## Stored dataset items
■ ■ ■

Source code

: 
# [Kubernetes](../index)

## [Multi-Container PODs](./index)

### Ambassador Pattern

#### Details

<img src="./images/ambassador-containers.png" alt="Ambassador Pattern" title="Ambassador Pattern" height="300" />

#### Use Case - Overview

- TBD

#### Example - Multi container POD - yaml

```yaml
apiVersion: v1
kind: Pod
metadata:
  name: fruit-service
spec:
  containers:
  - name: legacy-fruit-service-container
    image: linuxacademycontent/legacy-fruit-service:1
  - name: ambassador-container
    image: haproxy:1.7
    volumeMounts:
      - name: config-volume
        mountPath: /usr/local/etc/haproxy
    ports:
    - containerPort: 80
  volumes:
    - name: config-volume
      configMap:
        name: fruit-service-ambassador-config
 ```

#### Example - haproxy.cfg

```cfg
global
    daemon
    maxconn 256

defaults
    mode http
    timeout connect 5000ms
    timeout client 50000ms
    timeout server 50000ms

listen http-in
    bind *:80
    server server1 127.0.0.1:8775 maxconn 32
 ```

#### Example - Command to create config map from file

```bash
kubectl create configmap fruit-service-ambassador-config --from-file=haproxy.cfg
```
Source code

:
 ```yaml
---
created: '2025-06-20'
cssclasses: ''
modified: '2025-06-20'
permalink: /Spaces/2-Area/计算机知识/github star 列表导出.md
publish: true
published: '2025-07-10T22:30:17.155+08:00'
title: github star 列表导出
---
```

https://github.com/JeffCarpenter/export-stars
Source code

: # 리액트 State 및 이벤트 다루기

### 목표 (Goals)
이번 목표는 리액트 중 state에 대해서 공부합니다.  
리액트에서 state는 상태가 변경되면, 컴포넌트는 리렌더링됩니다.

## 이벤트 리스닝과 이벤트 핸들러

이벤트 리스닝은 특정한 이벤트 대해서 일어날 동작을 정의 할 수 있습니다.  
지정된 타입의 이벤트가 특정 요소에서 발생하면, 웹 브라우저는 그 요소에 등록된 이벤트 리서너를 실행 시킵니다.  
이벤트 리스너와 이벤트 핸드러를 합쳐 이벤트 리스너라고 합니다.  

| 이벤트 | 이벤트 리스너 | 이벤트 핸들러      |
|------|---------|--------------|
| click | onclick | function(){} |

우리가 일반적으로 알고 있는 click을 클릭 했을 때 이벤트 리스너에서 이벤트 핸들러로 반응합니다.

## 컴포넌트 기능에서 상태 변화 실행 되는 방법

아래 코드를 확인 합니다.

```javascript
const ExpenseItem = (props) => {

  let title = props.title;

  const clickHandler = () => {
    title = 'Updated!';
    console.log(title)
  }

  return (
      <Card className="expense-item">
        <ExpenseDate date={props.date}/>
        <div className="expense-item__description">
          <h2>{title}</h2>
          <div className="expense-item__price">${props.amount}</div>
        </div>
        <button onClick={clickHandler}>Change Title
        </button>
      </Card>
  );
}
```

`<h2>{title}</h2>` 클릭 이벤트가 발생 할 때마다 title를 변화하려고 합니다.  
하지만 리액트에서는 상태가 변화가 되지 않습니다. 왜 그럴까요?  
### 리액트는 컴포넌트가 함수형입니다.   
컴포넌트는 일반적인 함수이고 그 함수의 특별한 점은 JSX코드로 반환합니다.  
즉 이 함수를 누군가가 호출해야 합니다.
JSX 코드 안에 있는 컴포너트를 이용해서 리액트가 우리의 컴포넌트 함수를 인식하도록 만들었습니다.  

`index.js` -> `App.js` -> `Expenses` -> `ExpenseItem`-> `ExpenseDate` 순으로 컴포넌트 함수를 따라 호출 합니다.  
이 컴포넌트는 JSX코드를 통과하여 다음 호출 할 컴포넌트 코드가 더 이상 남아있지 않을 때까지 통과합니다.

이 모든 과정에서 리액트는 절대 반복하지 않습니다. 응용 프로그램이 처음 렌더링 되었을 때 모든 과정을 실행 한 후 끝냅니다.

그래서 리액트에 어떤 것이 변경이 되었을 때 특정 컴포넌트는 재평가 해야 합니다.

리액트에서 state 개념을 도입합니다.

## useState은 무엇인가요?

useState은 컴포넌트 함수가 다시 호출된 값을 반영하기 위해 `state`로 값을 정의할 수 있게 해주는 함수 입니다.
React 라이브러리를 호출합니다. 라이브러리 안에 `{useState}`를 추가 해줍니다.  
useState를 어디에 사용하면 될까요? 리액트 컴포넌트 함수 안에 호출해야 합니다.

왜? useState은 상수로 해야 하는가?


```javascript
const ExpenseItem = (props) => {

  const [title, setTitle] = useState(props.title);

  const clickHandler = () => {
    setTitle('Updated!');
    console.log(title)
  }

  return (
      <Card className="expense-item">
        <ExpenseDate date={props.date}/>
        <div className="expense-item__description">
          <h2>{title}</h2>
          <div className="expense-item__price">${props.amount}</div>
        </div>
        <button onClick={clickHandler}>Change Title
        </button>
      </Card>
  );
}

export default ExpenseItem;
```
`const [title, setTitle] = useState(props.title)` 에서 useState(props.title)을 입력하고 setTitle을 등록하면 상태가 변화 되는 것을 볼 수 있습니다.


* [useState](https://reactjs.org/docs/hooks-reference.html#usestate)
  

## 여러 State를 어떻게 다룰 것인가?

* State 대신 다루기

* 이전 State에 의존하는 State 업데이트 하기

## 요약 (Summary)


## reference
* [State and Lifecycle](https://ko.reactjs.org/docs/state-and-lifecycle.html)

■ ■ ■

## About this task
Please reproduce, exactly as they appear above, the lines from the line containing "### 리액트는 컴포넌트가 함수형입니다." up to and including the line containing "## useState은 무엇인가요?".

## Answer to this problem
### 리액트는 컴포넌트가 함수형입니다.   
컴포넌트는 일반적인 함수이고 그 함수의 특별한 점은 JSX코드로 반환합니다.  
즉 이 함수를 누군가가 호출해야 합니다.
JSX 코드 안에 있는 컴포너트를 이용해서 리액트가 우리의 컴포넌트 함수를 인식하도록 만들었습니다.  

`index.js` -> `App.js` -> `Expenses` -> `ExpenseItem`-> `ExpenseDate` 순으로 컴포넌트 함수를 따라 호출 합니다.  
이 컴포넌트는 JSX코드를 통과하여 다음 호출 할 컴포넌트 코드가 더 이상 남아있지 않을 때까지 통과합니다.

이 모든 과정에서 리액트는 절대 반복하지 않습니다. 응용 프로그램이 처음 렌더링 되었을 때 모든 과정을 실행 한 후 끝냅니다.

그래서 리액트에 어떤 것이 변경이 되었을 때 특정 컴포넌트는 재평가 해야 합니다.

리액트에서 state 개념을 도입합니다.

## useState은 무엇인가요?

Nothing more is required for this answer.